KENT ISLAND DAY – MAY 20, 2023 – PEOPLE, PLACES, AND THINGS

Since 1977, when Maryland Governor Marvin Mandel officially established the third weekend in May as Kent Island Days, the Kent Island Heritage Society has hosted an annual celebration of their hometown’s s historical and cultural significance.

Kent Island claims recognition as the third oldest permanent English settlement in our country, predated only by Jamestown, Virginia and Plymouth, Massachusetts. It is also the biggest island in the Chesapeake Bay, and being centrally located in our country’s largest and earliest explored estuary, it has played a long and compelling, if too often overlooked, role in history.

In its early days, The Isle of Kent, as founder William Claiborne named the island when he founded his settlement in 1631, provided excellent shipping opportunities during the massive 17th century fur trade, and was a colonial crossroads on the bay. Kent Island’s Christ Church Parrish is Maryland‘s oldest active religious congregation.  Our nation’s earliest charge of piracy was a result of the conflict between Virginia’s Claiborne and the forces of Maryland’s Lord Baltimore, and it is said the first boat built entirely of wood indigenous to the Chesapeake Bay, The Long Tayle, was built on Kent Island. For almost 100 years, nearby Kent Narrows was one of the primary centers of the immense Chesapeake Bay oyster packing industry, and every summer during the age of the grand Chesapeake hotels, Kent Island’s Love Point Hotel was a revered steamboat destination for hundreds of thousands of vacationers and daytrippers .  Today, the Bay Bridge connects Kent Island and the Eastern Shore to all points west.

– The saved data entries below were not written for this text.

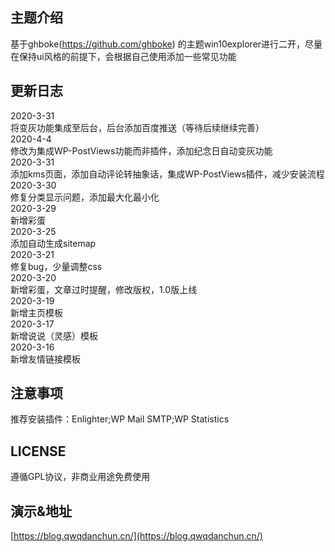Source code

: ## 主题介绍 
基于ghboke(https://github.com/ghboke) 的主题win10explorer进行二开，尽量在保持ui风格的前提下，会根据自己使用添加一些常见功能
## 更新日志
2020-3-31  
将变灰功能集成至后台，后台添加百度推送（等待后续继续完善）  
2020-4-4  
修改为集成WP-PostViews功能而非插件，添加纪念日自动变灰功能  
2020-3-31  
添加kms页面，添加自动评论转抽象话，集成WP-PostViews插件，减少安装流程  
2020-3-30  
修复分类显示问题，添加最大化最小化  
2020-3-29  
新增彩蛋  
2020-3-25  
添加自动生成sitemap  
2020-3-21  
修复bug，少量调整css  
2020-3-20  
新增彩蛋，文章过时提醒，修改版权，1.0版上线  
2020-3-19  
新增主页模板  
2020-3-17  
新增说说（灵感）模板  
2020-3-16  
新增友情链接模板  
## 注意事项  
推荐安装插件：Enlighter;WP Mail SMTP;WP Statistics
## LICENSE  
遵循GPL协议，非商业用途免费使用  
## 演示&地址
[https://blog.qwqdanchun.cn/](https://blog.qwqdanchun.cn/)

And Kent Island, just like the entire Eastern Shore, has a unique cultural heritage made up of special people, places, and things.

For example:

Scan0019 (2)

PEOPLE: At the age of 10, James E. Kirwan, born in Baltimore in 1848, was already working as a bay-faring cook and cabin boy, and by the time he was 16 he was the captain of his own schooner. Among his other callings, Kirwan was an entrepreneur, an officer of the Maryland Oyster Navy (where he claimed to have caught more illegal dredgers than any other officer), and a state senator. Known as Kent Island’s Grand Old Man, Senator Kirwan’s home, general store (which he opened when he was 20), and farm were intrinsic to the lives of island residents for decades. One hundred years ago, during the spring and summer of 1917, Sen. Kirwan led a delegation of Islanders in resisting the federal government’s plans to build a military training base and ordnance testing ground on almost the whole of Kent Island. Kirwan passed away in 1938 at the age of 89.

ck

Mary Catherine Kirwan graduated from Stevensville High School in 1930. Despite the protest of her grandfather, the esteemed Senator Kirwan, Catherine attended Chestertown, Maryland’s Washington College, at a time when higher education for women was envelope-pushing.  Insisting on maintaining her independence, Catherine never married, though she did have a longtime companion. She was a bulldozer for the common good and an advocate for many community projects and undertakings, including the Kent Island Heritage Society and the formation of the Kent Island Volunteer Fire Department. Catherine died in 1994. The Kirwan House and Store Museum, located in Chester, is now a living history museum, recreating a country store of the early 1900’s, and is open the first Saturday of each month from May to October.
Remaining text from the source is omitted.